すでに、横井小楠、井上毅を皮切りに大久保利通、原敬にいたるまで、18人の発表があり、明治から大正にかけての歴史が人物像を通じて生き生きと蘇ってくる感じである。そして、それを聴いていて痛感することは、「あの人がもう10年も生きていてくれたら」という思いであり、「もう一つの日本があったのではないか」という思いにつながってくる。「歴史にイフは禁物」は定説だが、私は敢えて「イフの歴史」を想定することも極めて重要であり、歴史から教訓を引き出す上で有意義であると思う。
現在、これらセミナーはまだ途上にあり、これから続々と重要人物が俎上にあがるのだが、現時点でもすでに大いに学ぶことがあり、わが日本近代史の重要な分岐点でテロという不条理な事件が歴史を変えてしまったことにやりきれない思いを抱かざるを得ない。
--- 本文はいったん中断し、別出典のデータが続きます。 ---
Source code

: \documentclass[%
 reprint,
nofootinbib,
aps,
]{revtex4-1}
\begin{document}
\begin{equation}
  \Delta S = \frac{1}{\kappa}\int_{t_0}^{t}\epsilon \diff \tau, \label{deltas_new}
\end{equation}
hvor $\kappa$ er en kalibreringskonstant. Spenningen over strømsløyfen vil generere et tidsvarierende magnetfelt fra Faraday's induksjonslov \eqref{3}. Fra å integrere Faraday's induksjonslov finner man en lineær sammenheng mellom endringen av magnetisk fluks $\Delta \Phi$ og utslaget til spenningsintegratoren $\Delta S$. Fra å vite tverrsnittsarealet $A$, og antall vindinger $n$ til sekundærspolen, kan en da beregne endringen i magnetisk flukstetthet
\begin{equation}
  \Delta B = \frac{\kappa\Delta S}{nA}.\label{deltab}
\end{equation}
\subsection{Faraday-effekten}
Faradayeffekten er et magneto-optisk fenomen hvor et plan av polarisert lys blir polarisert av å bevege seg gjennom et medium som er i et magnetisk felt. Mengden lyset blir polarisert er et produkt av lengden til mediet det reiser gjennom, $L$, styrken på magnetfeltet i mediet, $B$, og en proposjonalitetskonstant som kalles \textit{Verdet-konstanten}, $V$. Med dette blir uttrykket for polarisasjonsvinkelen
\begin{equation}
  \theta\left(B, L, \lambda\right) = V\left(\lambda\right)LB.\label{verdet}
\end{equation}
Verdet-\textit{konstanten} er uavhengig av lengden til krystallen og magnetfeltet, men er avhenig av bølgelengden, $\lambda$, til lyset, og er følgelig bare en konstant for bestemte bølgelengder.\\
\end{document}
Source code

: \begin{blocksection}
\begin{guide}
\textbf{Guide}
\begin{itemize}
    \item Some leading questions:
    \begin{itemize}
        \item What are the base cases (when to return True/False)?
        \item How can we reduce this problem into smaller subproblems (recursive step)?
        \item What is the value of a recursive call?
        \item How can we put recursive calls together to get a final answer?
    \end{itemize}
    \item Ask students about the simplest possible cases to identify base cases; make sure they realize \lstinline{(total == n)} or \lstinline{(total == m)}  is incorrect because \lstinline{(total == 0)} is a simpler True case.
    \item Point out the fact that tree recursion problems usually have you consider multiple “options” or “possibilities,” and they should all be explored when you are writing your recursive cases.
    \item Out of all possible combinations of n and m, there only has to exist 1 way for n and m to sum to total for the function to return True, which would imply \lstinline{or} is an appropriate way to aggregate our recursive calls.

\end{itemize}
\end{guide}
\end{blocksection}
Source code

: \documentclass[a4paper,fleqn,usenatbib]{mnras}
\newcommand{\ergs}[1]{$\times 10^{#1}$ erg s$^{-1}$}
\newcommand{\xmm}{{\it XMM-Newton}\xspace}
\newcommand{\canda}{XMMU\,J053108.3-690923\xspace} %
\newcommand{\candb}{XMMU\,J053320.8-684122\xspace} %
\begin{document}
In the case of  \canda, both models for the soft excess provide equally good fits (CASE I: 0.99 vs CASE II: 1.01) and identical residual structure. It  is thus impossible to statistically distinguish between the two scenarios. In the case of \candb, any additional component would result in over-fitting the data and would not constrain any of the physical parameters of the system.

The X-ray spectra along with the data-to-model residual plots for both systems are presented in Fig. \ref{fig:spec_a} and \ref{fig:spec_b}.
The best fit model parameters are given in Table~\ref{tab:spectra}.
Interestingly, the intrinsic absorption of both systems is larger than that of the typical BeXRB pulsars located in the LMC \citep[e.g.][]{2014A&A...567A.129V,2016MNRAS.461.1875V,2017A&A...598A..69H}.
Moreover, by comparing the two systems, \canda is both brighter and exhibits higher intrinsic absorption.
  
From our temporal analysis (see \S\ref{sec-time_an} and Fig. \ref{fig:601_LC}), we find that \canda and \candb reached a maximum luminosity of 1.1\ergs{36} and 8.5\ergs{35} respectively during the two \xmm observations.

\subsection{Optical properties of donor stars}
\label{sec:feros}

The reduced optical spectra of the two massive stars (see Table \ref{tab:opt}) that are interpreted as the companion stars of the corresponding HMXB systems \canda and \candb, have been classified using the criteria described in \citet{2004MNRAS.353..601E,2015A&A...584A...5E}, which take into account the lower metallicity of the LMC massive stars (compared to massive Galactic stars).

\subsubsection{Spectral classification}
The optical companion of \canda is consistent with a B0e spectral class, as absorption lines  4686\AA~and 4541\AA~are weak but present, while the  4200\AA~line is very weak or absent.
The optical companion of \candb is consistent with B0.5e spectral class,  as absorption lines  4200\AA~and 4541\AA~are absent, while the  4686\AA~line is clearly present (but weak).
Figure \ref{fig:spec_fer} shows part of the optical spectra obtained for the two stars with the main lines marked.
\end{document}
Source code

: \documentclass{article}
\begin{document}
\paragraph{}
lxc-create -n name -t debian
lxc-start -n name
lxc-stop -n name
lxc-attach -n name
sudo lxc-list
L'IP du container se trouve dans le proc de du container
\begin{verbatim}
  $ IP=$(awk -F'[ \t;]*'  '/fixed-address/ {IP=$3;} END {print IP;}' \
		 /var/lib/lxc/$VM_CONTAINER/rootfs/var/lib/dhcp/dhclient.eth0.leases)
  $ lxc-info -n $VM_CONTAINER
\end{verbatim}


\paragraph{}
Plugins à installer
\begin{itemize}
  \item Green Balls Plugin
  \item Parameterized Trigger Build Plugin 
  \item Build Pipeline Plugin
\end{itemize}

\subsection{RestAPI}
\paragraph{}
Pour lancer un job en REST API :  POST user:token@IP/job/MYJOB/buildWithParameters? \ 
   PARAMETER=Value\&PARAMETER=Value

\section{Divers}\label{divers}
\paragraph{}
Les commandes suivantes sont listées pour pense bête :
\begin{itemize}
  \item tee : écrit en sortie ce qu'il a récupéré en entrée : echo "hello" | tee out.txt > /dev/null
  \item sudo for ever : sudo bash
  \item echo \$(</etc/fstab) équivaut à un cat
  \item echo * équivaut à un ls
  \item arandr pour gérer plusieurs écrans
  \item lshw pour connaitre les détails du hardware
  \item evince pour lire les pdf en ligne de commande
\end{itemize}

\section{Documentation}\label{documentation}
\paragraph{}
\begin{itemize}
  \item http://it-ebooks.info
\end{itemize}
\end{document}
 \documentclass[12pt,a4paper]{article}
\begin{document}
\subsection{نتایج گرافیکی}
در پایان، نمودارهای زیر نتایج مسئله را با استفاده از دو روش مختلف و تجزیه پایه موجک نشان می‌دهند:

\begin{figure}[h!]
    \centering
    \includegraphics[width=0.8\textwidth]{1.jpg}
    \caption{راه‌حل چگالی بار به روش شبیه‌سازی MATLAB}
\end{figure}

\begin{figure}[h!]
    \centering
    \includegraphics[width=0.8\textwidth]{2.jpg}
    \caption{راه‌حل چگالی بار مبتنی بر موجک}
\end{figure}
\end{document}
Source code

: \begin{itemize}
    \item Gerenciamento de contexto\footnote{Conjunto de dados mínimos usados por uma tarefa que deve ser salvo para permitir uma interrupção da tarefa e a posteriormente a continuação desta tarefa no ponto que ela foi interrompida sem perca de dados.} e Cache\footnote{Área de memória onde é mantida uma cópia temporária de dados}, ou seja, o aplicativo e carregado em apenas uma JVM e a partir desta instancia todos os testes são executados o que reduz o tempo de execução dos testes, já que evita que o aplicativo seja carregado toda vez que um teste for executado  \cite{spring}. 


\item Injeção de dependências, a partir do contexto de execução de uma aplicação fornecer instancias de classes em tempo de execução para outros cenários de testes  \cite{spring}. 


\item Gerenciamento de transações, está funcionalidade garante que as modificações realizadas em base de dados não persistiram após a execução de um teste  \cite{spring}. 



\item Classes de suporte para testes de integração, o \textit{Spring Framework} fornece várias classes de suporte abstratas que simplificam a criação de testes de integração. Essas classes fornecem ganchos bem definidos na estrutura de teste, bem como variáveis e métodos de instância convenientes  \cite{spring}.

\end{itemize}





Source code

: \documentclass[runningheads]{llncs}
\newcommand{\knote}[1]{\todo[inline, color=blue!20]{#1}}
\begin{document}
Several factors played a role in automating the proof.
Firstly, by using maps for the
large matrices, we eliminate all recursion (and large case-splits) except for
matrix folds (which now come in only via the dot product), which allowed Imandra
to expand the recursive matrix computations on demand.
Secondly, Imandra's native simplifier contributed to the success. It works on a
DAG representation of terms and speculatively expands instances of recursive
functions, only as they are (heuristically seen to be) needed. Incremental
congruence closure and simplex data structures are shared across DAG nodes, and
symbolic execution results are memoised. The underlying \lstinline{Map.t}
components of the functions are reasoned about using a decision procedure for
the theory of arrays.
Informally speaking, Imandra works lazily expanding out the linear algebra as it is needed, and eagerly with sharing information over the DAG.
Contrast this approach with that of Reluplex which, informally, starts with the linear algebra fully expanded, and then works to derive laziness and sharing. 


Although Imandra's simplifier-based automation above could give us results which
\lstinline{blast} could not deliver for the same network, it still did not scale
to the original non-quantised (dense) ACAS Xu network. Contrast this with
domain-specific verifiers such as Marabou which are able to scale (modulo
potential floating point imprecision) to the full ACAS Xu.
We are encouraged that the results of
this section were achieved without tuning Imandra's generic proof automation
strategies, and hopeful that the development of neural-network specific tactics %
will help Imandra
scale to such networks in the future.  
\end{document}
中でも特筆すべきは大久保利通、伊藤博文、原敬の三人である。申すまでもなく大久保は幕府を倒し維新政府を創り上げ「米欧回覧」の成果を基に、近代日本の路線をしっかりと固めた大宰相だった。伊藤は大久保の遺志を継いで近代的な「憲法」をつくり「議会政治」への道をつけた「明治国家の形成者」だった。そして原敬はその遺志を継いで「国際協調」と「議会政治」の実現に邁進努力した平民宰相だった。真の政治家の要件を考えるとき、この3人の履歴、思想、事跡を学ぶことは極めて有益である。とくに人間形成期に不遇・辛酸な体験をしており、その艱難辛苦のなかで鍛え上げられていることの重要性を思う。
会員有志の発表は来春三月まで続く。扱う人物は政治家だけではなく実業家、思想家、文学者など広範囲に及ぶ。興味ある会員はぜひ参加してほしい。